Beth Martinelli, Mid-American Review (Vol. 22, No. 2).

Kathleen McGookey's first book of poetry is luminous and fearlessly intelligent. The author has clearly mastered the prose poem, whether using it to tell a "Tale" of lovers or to tour a musical instrument factory in Brazil. Although Whatever Shines consists largely of prose poems, the poet also ventures confidently into verse. "The Moon in My Grandmother's Watch" is a graceful and evocative sestina; "One Night I Will Invent the Night" banters along in well-paced quatrains. In both her verse and prose poetry, McGookey writes with a steady hand; her poems brave the everyday with remarkable poise and imagination.
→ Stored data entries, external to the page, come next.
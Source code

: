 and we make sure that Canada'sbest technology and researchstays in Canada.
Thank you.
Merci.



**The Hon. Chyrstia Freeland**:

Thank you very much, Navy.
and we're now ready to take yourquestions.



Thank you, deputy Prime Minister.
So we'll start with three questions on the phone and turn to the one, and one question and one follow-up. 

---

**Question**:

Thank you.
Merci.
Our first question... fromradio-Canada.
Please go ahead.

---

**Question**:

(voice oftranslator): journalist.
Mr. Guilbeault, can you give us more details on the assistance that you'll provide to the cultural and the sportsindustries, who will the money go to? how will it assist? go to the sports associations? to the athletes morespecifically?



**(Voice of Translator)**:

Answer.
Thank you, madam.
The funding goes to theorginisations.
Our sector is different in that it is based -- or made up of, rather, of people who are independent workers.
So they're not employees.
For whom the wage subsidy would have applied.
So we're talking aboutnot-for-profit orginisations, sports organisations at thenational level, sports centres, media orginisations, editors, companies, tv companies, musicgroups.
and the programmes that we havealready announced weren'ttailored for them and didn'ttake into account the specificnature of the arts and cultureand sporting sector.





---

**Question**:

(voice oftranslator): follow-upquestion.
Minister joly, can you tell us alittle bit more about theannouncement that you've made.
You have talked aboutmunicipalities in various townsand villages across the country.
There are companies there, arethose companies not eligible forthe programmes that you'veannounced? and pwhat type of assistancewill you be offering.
Within the romantic unrest and domestic mundanity of McGookey's world, a wonderland emerges. A street is not merely a street, but rather, "the street of shoemakers." The poet plunges briefly into fairytale, into a place separate from the poem's vague fish restaurant and its strangely materialistic moments, "money in the air." Surprisingly, McGookey expects the miraculous amidst the very routine she questions. In "Meteor," a young farm girl finds herself reborn in a meteor's brief light: her metamorphosis so great, "neighbors looked for her hidden wings." Throughout the book, McGookey searches for and gratefully discovers these singular moments of beauty.

Above all else, Whatever Shines chronicles an acute and unnamable longing, a wish to be other, to be elsewhere and the in-between-ness of "not wanting to go and then being gone nearly in the same breath." Polished with impeccable language, real craftsmanship and a gift for image, this first collection truly gleams.